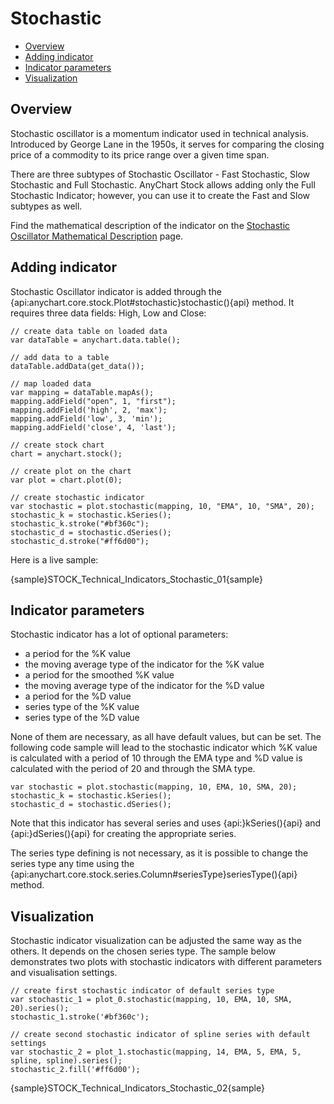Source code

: # Stochastic

* [Overview](#overview)
* [Adding indicator](#adding_indicator)
* [Indicator parameters](#indicator_parameters)
* [Visualization](#visualization)

## Overview

Stochastic oscillator is a momentum indicator used in technical analysis. Introduced by George Lane in the 1950s, it serves for comparing the closing price of a commodity to its price range over a given time span.

There are three subtypes of Stochastic Oscillator - Fast Stochastic, Slow Stochastic and Full Stochastic. AnyChart Stock allows adding only the Full Stochastic Indicator; however, you can use it to create the Fast and Slow subtypes as well.

Find the mathematical description of the indicator on the [Stochastic Oscillator Mathematical Description](Mathematical_Description#stochastic_oscillator) page.

## Adding indicator

Stochastic Oscillator indicator is added through the {api:anychart.core.stock.Plot#stochastic}stochastic(){api} method. It requires three data fields: High, Low and Close:

```
// create data table on loaded data
var dataTable = anychart.data.table();

// add data to a table
dataTable.addData(get_data());

// map loaded data
var mapping = dataTable.mapAs();
mapping.addField("open", 1, "first");
mapping.addField('high', 2, 'max');
mapping.addField('low', 3, 'min');
mapping.addField('close', 4, 'last');

// create stock chart
chart = anychart.stock();

// create plot on the chart
var plot = chart.plot(0);

// create stochastic indicator
var stochastic = plot.stochastic(mapping, 10, "EMA", 10, "SMA", 20);
stochastic_k = stochastic.kSeries();
stochastic_k.stroke("#bf360c");
stochastic_d = stochastic.dSeries();
stochastic_d.stroke("#ff6d00");
```

Here is a live sample:

{sample}STOCK\_Technical\_Indicators\_Stochastic\_01{sample}

## Indicator parameters

Stochastic indicator has a lot of optional parameters: 
 - a period for the %K value  
 - the moving average type of the indicator for the %K value  
 - a period for the smoothed %K value  
 - the moving average type of the indicator for the %D value  
 - a period for the %D value  
 - series type of the %K value  
 - series type of the %D value  

None of them are necessary, as all have default values, but can be set. The following code sample will lead to the stochastic indicator which %K value is calculated with a period of 10 through the EMA type and %D value is calculated with the period of 20 and through the SMA type.

```
var stochastic = plot.stochastic(mapping, 10, EMA, 10, SMA, 20);
stochastic_k = stochastic.kSeries();
stochastic_d = stochastic.dSeries();
```

Note that this indicator has several series and uses {api:}kSeries(){api} and {api:}dSeries(){api} for creating the appropriate series.

The series type defining is not necessary, as it is possible to change the series type any time using the {api:anychart.core.stock.series.Column#seriesType}seriesType(){api} method.


## Visualization

Stochastic indicator visualization can be adjusted the same way as the others. It depends on the chosen series type. The sample below demonstrates two plots with stochastic indicators with different parameters and visualisation settings.

```
// create first stochastic indicator of default series type
var stochastic_1 = plot_0.stochastic(mapping, 10, EMA, 10, SMA, 20).series();
stochastic_1.stroke('#bf360c');

// create second stochastic indicator of spline series with default settings
var stochastic_2 = plot_1.stochastic(mapping, 14, EMA, 5, EMA, 5, spline, spline).series();
stochastic_2.fill('#ff6d00');
```

{sample}STOCK\_Technical\_Indicators\_Stochastic\_02{sample}
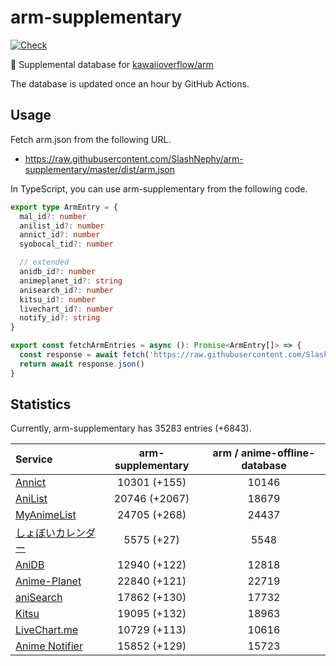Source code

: # arm-supplementary

[![Check](https://github.com/SlashNephy/arm-supplementary/actions/workflows/check-node.yml/badge.svg)](https://github.com/SlashNephy/arm-supplementary/actions/workflows/check-node.yml)

💊 Supplemental database for [kawaiioverflow/arm](https://github.com/kawaiioverflow/arm)

The database is updated once an hour by GitHub Actions.

## Usage

Fetch arm.json from the following URL.

- https://raw.githubusercontent.com/SlashNephy/arm-supplementary/master/dist/arm.json

In TypeScript, you can use arm-supplementary from the following code.

```TypeScript
export type ArmEntry = {
  mal_id?: number
  anilist_id?: number
  annict_id?: number
  syobocal_tid?: number

  // extended
  anidb_id?: number
  animeplanet_id?: string
  anisearch_id?: number
  kitsu_id?: number
  livechart_id?: number
  notify_id?: string
}

export const fetchArmEntries = async (): Promise<ArmEntry[]> => {
  const response = await fetch('https://raw.githubusercontent.com/SlashNephy/arm-supplementary/master/dist/arm.json')
  return await response.json()
}
```

## Statistics

Currently, arm-supplementary has 35283 entries (+6843).

| Service                                     | arm-supplementary | arm / anime-offline-database |
| :------------------------------------------ | :---------------: | :--------------------------: |
| [Annict](https://annict.com)                |   10301 (+155)    |            10146             |
| [AniList](https://anilist.co)               |   20746 (+2067)   |            18679             |
| [MyAnimeList](https://myanimelist.net)      |   24705 (+268)    |            24437             |
| [しょぼいカレンダー](https://cal.syoboi.jp) |    5575 (+27)     |             5548             |
| [AniDB](https://anidb.net)                  |   12940 (+122)    |            12818             |
| [Anime-Planet](https://anime-planet.com)    |   22840 (+121)    |            22719             |
| [aniSearch](https://anisearch.com)          |   17862 (+130)    |            17732             |
| [Kitsu](https://kitsu.io)                   |   19095 (+132)    |            18963             |
| [LiveChart.me](https://livechart.me)        |   10729 (+113)    |            10616             |
| [Anime Notifier](https://notify.moe)        |   15852 (+129)    |            15723             |
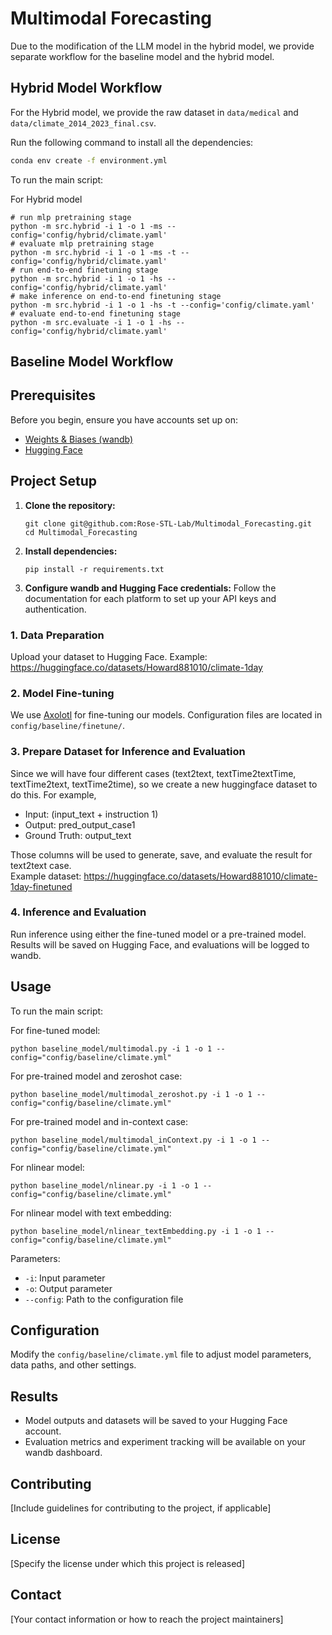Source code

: # Multimodal Forecasting

Due to the modification of the LLM model in the hybrid model, we provide separate workflow for the baseline model and the hybrid model.

## Hybrid Model Workflow

For the Hybrid model, we provide the raw dataset in `data/medical` and `data/climate_2014_2023_final.csv`.

Run the following command to install all the dependencies:

```bash
conda env create -f environment.yml
```

To run the main script:

For Hybrid model
```
# run mlp pretraining stage
python -m src.hybrid -i 1 -o 1 -ms --config='config/hybrid/climate.yaml'
# evaluate mlp pretraining stage
python -m src.hybrid -i 1 -o 1 -ms -t --config='config/hybrid/climate.yaml'
# run end-to-end finetuning stage
python -m src.hybrid -i 1 -o 1 -hs --config='config/hybrid/climate.yaml'
# make inference on end-to-end finetuning stage
python -m src.hybrid -i 1 -o 1 -hs -t --config='config/climate.yaml'
# evaluate end-to-end finetuning stage
python -m src.evaluate -i 1 -o 1 -hs --config='config/hybrid/climate.yaml'
```


## Baseline Model Workflow


## Prerequisites

Before you begin, ensure you have accounts set up on:
- [Weights & Biases (wandb)](https://wandb.ai/)
- [Hugging Face](https://huggingface.co/)

## Project Setup

1. **Clone the repository:**
   ```
   git clone git@github.com:Rose-STL-Lab/Multimodal_Forecasting.git
   cd Multimodal_Forecasting
   ```

2. **Install dependencies:**
   ```
   pip install -r requirements.txt
   ```

3. **Configure wandb and Hugging Face credentials:**
   Follow the documentation for each platform to set up your API keys and authentication.


### 1. Data Preparation

Upload your dataset to Hugging Face. Example:
https://huggingface.co/datasets/Howard881010/climate-1day

### 2. Model Fine-tuning

We use [Axolotl](https://github.com/axolotl-ai-cloud/axolotl) for fine-tuning our models. Configuration files are located in `config/baseline/finetune/`.

### 3. Prepare Dataset for Inference and Evaluation

Since we will have four different cases (text2text, textTime2textTime, textTime2text, textTime2time), so we create a new huggingface dataset to do this. For example,  
   - Input: (input_text + instruction 1)  
   - Output: pred_output_case1  
   - Ground Truth: output_text  
   
Those columns will be used to generate, save, and evaluate the result for text2text case.  
Example dataset: https://huggingface.co/datasets/Howard881010/climate-1day-finetuned

### 4. Inference and Evaluation

Run inference using either the fine-tuned model or a pre-trained model. Results will be saved on Hugging Face, and evaluations will be logged to wandb.

## Usage

To run the main script:

For fine-tuned model:
```
python baseline_model/multimodal.py -i 1 -o 1 --config="config/baseline/climate.yml"
```
For pre-trained model and zeroshot case:
```
python baseline_model/multimodal_zeroshot.py -i 1 -o 1 --config="config/baseline/climate.yml"
```
For pre-trained model and in-context case:
```
python baseline_model/multimodal_inContext.py -i 1 -o 1 --config="config/baseline/climate.yml"
```
For nlinear model:
```
python baseline_model/nlinear.py -i 1 -o 1 --config="config/baseline/climate.yml"
```
For nlinear model with text embedding:
```
python baseline_model/nlinear_textEmbedding.py -i 1 -o 1 --config="config/baseline/climate.yml"
```


Parameters:
- `-i`: Input parameter
- `-o`: Output parameter
- `--config`: Path to the configuration file

## Configuration

Modify the `config/baseline/climate.yml` file to adjust model parameters, data paths, and other settings.

## Results

- Model outputs and datasets will be saved to your Hugging Face account.
- Evaluation metrics and experiment tracking will be available on your wandb dashboard.

## Contributing

[Include guidelines for contributing to the project, if applicable]

## License

[Specify the license under which this project is released]

## Contact

[Your contact information or how to reach the project maintainers]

━━━━━━━━━━━━━━━━━━━━━━━━━━━━━━

▶ **Problem requirements**: Tally the lines above that include the word "spline"; answer with the total only.

▶ **Exercise output**: 2